:: The data ::
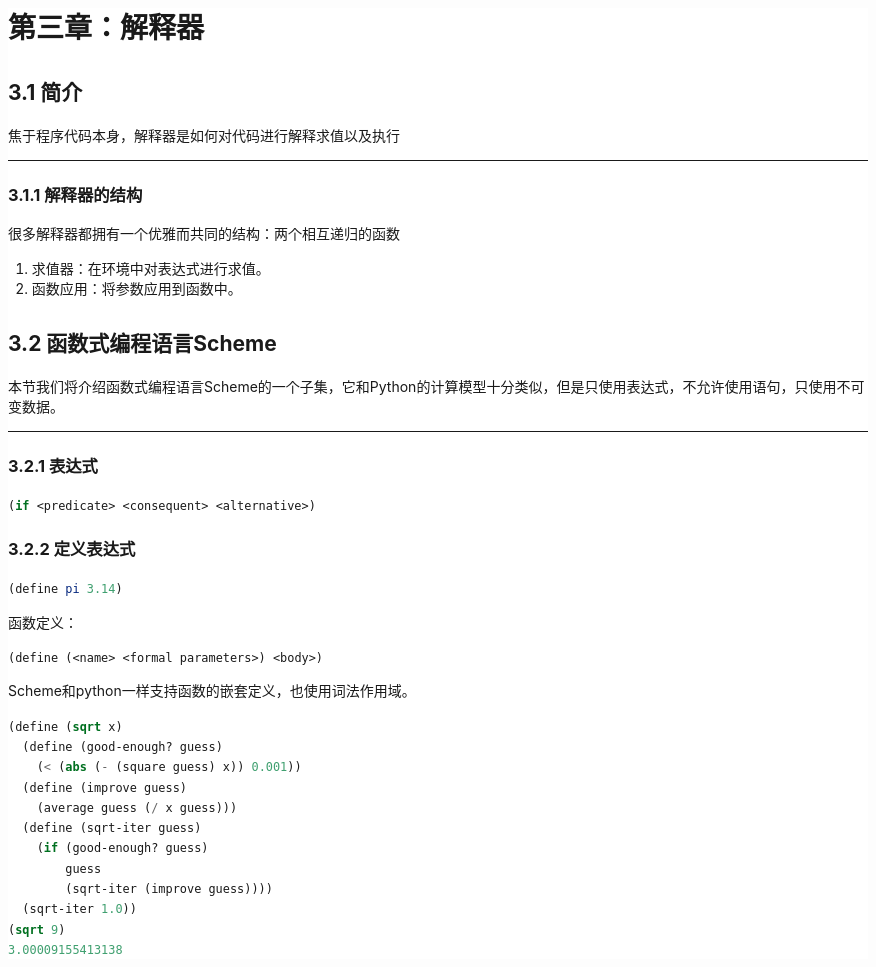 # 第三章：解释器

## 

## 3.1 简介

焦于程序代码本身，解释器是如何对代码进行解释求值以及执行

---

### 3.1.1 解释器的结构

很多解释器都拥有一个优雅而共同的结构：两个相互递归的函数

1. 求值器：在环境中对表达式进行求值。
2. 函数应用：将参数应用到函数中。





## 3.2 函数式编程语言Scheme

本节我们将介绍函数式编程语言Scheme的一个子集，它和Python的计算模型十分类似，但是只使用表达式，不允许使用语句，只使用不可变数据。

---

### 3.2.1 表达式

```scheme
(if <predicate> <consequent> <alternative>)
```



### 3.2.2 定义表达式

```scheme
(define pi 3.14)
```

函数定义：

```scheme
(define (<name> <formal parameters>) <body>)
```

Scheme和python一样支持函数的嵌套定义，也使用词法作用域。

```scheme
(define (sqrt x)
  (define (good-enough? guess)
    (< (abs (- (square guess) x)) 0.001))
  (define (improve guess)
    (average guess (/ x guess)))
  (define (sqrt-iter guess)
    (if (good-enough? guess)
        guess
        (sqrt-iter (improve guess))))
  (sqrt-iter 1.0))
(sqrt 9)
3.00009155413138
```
:::
*Exercise details*. Output every entry word for word, but omit the pictures.

*Reply to the task*.
 # 第三章：解释器

## 

## 3.1 简介

焦于程序代码本身，解释器是如何对代码进行解释求值以及执行

---

### 3.1.1 解释器的结构

很多解释器都拥有一个优雅而共同的结构：两个相互递归的函数

1. 求值器：在环境中对表达式进行求值。
2. 函数应用：将参数应用到函数中。





## 3.2 函数式编程语言Scheme

本节我们将介绍函数式编程语言Scheme的一个子集，它和Python的计算模型十分类似，但是只使用表达式，不允许使用语句，只使用不可变数据。

---

### 3.2.1 表达式

```scheme
(if <predicate> <consequent> <alternative>)
```



### 3.2.2 定义表达式

```scheme
(define pi 3.14)
```

函数定义：

```scheme
(define (<name> <formal parameters>) <body>)
```

Scheme和python一样支持函数的嵌套定义，也使用词法作用域。

```scheme
(define (sqrt x)
  (define (good-enough? guess)
    (< (abs (- (square guess) x)) 0.001))
  (define (improve guess)
    (average guess (/ x guess)))
  (define (sqrt-iter guess)
    (if (good-enough? guess)
        guess
        (sqrt-iter (improve guess))))
  (sqrt-iter 1.0))
(sqrt 9)
3.00009155413138
```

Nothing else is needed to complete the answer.